▸ **Task description**: Copy each line of the records that contains the word "documentclass".

▸ **Plain-text document sources**:
---+---

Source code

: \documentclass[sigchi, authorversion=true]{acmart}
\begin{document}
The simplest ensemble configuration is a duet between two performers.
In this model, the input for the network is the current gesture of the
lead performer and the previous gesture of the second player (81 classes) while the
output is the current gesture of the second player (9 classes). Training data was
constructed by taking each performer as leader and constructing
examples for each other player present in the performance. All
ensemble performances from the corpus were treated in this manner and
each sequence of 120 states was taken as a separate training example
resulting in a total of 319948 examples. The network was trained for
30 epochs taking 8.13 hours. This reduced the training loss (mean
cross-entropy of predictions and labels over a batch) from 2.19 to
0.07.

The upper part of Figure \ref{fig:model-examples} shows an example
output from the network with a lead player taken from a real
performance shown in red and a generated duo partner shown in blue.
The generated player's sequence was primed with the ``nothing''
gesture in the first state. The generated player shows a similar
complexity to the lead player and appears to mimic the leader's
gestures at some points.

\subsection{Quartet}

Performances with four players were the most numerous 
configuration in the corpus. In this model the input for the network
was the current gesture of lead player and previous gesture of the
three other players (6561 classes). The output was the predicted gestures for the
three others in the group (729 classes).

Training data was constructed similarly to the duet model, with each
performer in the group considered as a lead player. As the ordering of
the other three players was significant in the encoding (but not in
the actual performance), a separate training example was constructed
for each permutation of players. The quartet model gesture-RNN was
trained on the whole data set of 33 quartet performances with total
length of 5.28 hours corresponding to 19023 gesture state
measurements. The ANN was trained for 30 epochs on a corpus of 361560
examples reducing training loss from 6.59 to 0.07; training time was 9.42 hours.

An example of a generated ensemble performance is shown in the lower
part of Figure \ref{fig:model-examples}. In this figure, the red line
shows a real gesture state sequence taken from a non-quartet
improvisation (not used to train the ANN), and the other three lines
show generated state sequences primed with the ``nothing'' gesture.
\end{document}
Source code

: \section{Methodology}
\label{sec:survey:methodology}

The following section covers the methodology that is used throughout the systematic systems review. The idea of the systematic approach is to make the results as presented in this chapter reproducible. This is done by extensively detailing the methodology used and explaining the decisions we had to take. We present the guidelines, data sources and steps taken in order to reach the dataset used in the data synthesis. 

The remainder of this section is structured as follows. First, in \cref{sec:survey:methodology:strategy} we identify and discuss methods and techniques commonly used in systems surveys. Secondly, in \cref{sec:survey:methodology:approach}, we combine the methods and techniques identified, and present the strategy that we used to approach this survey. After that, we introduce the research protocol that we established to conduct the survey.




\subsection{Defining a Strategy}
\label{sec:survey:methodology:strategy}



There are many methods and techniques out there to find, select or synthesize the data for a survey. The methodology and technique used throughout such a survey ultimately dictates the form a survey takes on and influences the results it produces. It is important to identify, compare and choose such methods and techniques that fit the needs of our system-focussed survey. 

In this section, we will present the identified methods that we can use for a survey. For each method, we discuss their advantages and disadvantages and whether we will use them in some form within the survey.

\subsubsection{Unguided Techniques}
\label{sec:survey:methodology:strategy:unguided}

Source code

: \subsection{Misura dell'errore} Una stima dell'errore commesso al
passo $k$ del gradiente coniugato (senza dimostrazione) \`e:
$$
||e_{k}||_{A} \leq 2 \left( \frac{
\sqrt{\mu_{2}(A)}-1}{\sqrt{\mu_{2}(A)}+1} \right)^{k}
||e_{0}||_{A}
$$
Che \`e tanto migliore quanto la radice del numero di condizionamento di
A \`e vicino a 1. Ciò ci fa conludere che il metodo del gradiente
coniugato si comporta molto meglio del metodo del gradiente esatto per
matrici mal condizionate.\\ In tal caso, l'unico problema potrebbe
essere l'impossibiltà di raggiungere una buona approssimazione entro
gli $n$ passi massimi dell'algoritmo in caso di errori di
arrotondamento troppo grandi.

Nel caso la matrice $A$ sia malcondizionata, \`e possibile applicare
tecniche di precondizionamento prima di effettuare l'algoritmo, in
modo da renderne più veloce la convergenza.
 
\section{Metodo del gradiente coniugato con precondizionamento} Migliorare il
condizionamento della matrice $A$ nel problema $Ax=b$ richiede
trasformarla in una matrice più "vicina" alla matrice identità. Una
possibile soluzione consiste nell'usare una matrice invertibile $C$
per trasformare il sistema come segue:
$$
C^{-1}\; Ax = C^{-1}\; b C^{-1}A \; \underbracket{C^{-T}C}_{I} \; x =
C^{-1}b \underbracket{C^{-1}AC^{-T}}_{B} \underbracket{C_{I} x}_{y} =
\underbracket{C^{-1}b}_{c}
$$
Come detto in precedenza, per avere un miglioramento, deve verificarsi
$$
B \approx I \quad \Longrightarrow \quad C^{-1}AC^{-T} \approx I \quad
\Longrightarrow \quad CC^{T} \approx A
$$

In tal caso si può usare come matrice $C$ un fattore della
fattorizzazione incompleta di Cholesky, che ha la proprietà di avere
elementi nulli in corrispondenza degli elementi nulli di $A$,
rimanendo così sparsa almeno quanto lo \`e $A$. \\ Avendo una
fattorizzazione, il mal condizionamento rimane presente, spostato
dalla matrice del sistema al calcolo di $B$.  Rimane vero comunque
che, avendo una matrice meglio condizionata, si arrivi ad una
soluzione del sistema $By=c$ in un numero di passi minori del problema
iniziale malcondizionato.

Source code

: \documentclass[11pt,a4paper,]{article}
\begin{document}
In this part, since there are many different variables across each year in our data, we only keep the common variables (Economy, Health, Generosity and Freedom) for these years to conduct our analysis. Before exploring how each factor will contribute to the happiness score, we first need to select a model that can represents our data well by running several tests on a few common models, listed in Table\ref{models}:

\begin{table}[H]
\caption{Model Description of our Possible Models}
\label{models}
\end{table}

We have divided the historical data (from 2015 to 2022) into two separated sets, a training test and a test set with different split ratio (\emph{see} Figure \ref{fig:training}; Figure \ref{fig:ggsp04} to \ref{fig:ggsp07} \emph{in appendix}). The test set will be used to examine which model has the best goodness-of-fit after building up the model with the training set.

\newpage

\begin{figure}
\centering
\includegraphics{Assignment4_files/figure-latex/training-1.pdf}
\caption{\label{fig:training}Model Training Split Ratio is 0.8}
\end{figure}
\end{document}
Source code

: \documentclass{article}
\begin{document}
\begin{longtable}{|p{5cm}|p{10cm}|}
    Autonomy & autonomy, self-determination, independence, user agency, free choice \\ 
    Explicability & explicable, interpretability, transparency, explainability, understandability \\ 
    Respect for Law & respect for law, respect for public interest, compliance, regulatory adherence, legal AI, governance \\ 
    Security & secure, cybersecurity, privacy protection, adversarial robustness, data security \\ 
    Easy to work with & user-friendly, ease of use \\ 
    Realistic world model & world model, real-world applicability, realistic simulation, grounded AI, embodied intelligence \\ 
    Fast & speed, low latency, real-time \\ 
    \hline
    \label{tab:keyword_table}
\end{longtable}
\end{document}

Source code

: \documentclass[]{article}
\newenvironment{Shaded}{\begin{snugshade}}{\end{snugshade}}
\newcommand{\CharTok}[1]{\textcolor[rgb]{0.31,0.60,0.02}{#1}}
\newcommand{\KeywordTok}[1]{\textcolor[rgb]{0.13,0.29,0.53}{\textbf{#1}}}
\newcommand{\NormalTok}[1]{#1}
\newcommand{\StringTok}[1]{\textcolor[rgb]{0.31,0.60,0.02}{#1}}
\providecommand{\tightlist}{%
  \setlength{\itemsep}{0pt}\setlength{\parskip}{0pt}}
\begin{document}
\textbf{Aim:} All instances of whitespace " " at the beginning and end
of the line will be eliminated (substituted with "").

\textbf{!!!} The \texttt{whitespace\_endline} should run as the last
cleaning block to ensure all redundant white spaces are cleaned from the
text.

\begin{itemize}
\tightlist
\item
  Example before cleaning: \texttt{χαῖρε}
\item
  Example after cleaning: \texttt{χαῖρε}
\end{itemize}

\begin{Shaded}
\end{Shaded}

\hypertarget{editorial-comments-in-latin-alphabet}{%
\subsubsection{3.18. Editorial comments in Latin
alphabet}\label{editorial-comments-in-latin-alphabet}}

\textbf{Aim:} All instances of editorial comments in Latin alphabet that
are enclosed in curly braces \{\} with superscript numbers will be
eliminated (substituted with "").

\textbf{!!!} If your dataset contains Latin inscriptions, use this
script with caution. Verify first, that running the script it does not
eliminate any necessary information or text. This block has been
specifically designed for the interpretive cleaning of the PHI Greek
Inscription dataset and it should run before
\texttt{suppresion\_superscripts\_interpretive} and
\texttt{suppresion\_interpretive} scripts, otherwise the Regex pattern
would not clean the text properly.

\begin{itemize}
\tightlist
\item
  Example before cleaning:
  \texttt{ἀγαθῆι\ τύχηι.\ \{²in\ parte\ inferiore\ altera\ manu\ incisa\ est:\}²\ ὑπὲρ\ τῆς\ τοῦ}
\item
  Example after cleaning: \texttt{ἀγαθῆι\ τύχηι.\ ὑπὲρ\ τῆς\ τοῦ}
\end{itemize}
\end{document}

---+---

▸ **Answer for this exercise**:
: \documentclass[sigchi, authorversion=true]{acmart}
: \documentclass[11pt,a4paper,]{article}
: \documentclass{article}
: \documentclass[]{article}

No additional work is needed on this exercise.